Page:The Hussite wars, by the Count Lützow.djvu/258

From Wikisource
Jump to navigation Jump to search
This page has been proofread, but needs to be validated.
236
THE HUSSITE WARS

expeditions were undertaken. Prokop believed that by frequent attacks on the border-lands he could employ sufficient pressure against them to force them to grant freedom to the Bohemian Church, and perhaps even—so his sanguine temperament led him sometimes to believe—to induce them to accept the articles of Prague. In the meantime Prokop, whose matchless energy at this moment it is impossible not to admire, devoted his attention to the never-ending theological controversies in Prague. The good sense of the townsmen had, indeed, for the moment averted an armed conflict, but the odium theologicum of the rival divines continued unabated. The priest John of Přibram, one of the protagonists of the Hussite High Church, had in his sermons strongly attacked some of Wycliffe’s views concerning the Sacrament of Communion.

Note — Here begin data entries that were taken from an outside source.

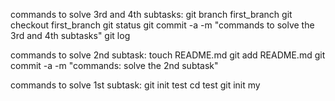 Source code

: commands to solve 3rd and 4th subtasks:
git branch first_branch
git checkout first_branch
git status
git commit -a -m "commands to solve the 3rd and 4th subtasks"
git log

commands to solve 2nd subtask:
touch README.md
git add README.md
git commit -a -m "commands: solve the 2nd subtask" 

commands to solve 1st subtask:
git init test
cd test
git init my





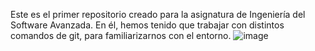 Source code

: Este es el primer repositorio creado para la asignatura de Ingeniería del Software Avanzada.
En él, hemos tenido que trabajar con distintos comandos de git, para familiarizarnos con el entorno.
![image](https://github.com/aalvarogv/umafactorial/assets/161344915/5447ecd0-7bf7-4d91-9eb6-5e96c0b6a36e)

This should not have been considered as an attack on Hussitism, as Hus himself had often stated that he did not accept unconditionally all Wycliffe’s views.[1] In this controversy Peter Payne, surnamed Engliš, strongly upheld the opinions of his master. Payne as well as Master Nicholas of Pelhřimov and the majority of the Táborite divines maintained that Christ was not present in the Sacrament essentially, but that in the Sacrament the bread and wine signified the body and blood of Christ, who had suffered for us on the cross. This theory, which Dr. Krummel calls the “Wycliflite-symbolic” interpretation,[2] was not quite in accordance with

  1. I may perhaps be allowed to quote here my own words—contained in Master John Hus, p. 21—“Hus himself frequently protested against the suggestion that he was responsible for all the statements made by Wycliffe, and shortly after the death of the Bohemian Church-reformer, a controversy on this subject arose. . . . John of Přibram, an intimate friend of Hus, wrote: ‘It is well known to many that when preaching Master John Hus said that he would not defend any error of Wycliffe, or of anyone else. He also preached: “If Wycliffe is in heaven, may he pray to God for us; if he is in purgatory, may God help him; if he is in hell the Lord be blessed.” Also in Constance before his death Hus said openly before all: “Why do you blame me because of Wycliffe? What concern is it of mine? For neither was Wycliffe a Bohemian, nor was he my father; he was an Englishman; therefore if he wrote errors, let the English answer for them.”’”
  2. Die Wycliffitisch-symbolische Auffassung” (Hussiten und Taboriten, p. 85).